Clearly, Schopenhauer’s metaphysics was a profound influence on Tolstoy’s writing. Anna Karenina, indeed, has been called, “an artistic embodiment of the world as will and representation.” [15] Other scholars, though, have pointed out that, while the earlier part of War and Peace seems to express a Schopenhauerian perspective, this is problematic, because Tolstoy had not read the World as Will and Representation at the time he wrote it. How is this possible? It seems likely that many of the ideas Tolstoy expressed in this earlier work were his own, and that the reason he so delighted in Schopenhauer’s writing was because he found there the confirmation of intuitions he had had since his younger days. “He had been pondering the same questions,” wrote Sigrid McLaughlin, “and had arrived at similar … conclusions. These ideas were then in all probability reinforced as he gradually became more familiar with Schopenhauer’s philosophy.” [16]

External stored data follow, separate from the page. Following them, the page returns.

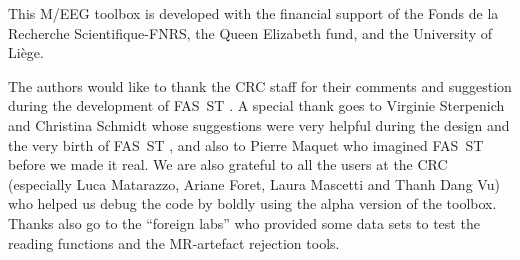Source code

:\documentclass[a4paper,titlepage]{article}
\def\dblS{\hbox{S\hskip -4.5pt S}}
\newcommand{\fasst}{FA\dblS T } 	%
\begin{document}
This M/EEG toolbox is developed with the financial support of the Fonds de la Recherche Scientifique-FNRS, the Queen Elizabeth fund, and the University of Li\`ege.

The authors would like to thank the CRC staff for their comments and suggestion during the development of \fasst\hspace{-4pt}. A special thank goes to Virginie Sterpenich and Christina Schmidt whose suggestions were very helpful during the design and the very birth of \fasst\hspace{-4pt}, and also to Pierre Maquet who imagined \fasst before we made it real. We are also grateful to all the users at the CRC (especially Luca Matarazzo, Ariane Foret, Laura Mascetti and Thanh Dang Vu) who helped us debug the code by boldly using the alpha version of the toolbox. Thanks also go to the ``foreign labs'' who provided some data sets to test the reading functions and the MR-artefact rejection tools.



\end{document}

If Schopenhauer’s metaphysics helped Tolstoy find a path out of the dark woods during his spiritual crisis, though, it raises the question as to why this perspective, adopted many years earlier, had not helped him avoid it in the first place. The answer probably lies in the gap between the intellectual or rational grasp of the subject that Tolstoy could apply in his fiction, and the emotional—he termed it irrational—understanding that he could apply in his own person. In fact, as Richard Gustafson has pointed out, in his personal life Tolstoy was in one sense a perpetual outsider. “He had no real friends … and was suspicious of the motives of those close to him. He did not trust or love others easily. He could not bear opposition to his opinions.” [17]

Brought face to face with his imminent annihilation, Tolstoy was obliged to embrace what he agreed with in Schopenhauer’s view in a manner that lay beyond reason. In A Confession, he makes it abundantly clear that he rejects Schopenhauer’s pessimism—the idea, also expressed in various ways by other philosophers and sages, such as Socrates, Solomon and in Buddhism, that life is suffering, and that the will is an unknowable, evil power behind existence.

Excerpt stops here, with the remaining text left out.